### TASK REQUIREMENTS
Scan the entries below for the string "команде" and copy every line where it turns up.

───

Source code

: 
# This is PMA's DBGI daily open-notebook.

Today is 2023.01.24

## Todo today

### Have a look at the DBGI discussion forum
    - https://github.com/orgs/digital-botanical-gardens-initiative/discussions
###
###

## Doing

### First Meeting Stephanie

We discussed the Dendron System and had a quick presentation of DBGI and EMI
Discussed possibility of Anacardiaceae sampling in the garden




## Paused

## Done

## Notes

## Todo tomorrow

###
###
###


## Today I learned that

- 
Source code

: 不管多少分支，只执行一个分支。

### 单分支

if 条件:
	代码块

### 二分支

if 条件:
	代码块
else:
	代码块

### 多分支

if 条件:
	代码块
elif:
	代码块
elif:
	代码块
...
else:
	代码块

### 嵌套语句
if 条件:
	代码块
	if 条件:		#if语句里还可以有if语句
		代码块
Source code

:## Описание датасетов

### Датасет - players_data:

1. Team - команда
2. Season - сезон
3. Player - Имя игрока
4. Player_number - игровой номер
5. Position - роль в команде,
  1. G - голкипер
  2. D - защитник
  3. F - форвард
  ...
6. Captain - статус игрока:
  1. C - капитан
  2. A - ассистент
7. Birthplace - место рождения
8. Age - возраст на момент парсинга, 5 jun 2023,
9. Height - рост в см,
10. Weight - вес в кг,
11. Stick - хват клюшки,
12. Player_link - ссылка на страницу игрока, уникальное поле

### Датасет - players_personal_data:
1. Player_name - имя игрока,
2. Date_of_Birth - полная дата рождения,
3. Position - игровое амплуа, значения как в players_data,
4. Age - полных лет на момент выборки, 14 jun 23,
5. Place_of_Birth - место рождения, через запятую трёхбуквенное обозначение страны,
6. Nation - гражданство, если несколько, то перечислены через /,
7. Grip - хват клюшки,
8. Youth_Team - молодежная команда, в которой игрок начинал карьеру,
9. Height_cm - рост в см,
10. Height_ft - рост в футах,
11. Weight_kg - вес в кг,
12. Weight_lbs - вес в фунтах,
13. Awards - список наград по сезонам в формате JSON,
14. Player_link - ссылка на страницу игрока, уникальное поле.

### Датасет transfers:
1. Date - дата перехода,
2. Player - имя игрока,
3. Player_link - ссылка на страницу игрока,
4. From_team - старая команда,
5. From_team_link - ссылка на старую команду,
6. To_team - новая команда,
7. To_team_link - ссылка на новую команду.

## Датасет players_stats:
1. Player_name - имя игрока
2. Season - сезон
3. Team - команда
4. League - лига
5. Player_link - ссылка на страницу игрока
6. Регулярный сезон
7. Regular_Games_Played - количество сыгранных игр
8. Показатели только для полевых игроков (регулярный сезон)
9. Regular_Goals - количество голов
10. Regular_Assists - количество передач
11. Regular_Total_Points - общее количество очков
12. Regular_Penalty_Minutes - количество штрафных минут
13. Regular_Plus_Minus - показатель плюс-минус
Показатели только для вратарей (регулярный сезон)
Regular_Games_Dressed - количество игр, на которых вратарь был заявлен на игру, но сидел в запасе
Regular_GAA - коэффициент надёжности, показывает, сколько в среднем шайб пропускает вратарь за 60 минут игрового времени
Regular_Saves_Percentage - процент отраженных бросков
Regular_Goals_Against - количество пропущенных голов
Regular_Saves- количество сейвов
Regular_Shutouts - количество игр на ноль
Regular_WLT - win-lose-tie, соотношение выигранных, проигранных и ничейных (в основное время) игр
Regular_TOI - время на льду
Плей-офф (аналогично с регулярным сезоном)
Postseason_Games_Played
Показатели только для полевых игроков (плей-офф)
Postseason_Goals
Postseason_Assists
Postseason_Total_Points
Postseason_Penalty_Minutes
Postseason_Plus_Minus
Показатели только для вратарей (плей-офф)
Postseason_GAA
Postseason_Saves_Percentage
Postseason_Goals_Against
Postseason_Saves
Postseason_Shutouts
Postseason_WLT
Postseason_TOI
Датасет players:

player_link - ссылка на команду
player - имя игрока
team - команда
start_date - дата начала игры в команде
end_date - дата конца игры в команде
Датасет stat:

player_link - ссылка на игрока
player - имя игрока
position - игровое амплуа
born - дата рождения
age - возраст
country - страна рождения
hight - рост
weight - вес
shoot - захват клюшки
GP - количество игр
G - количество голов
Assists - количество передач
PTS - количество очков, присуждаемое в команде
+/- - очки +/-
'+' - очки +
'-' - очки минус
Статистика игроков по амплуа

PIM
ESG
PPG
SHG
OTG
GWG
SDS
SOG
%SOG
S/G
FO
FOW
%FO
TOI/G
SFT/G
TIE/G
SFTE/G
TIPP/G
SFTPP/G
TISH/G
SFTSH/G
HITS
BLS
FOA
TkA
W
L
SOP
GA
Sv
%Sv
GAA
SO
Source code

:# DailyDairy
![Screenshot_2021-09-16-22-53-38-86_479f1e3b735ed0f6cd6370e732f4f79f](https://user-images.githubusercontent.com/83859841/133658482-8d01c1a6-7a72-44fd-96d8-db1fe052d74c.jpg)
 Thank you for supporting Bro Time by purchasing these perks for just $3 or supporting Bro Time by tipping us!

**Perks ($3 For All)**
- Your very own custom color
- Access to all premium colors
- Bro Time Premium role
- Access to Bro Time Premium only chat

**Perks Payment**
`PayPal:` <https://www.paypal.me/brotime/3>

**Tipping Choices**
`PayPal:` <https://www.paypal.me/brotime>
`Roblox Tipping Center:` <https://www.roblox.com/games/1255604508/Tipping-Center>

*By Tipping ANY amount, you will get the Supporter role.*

───

### TASK RESULT
5. Position - роль в команде,
start_date - дата начала игры в команде
end_date - дата конца игры в команде
PTS - количество очков, присуждаемое в команде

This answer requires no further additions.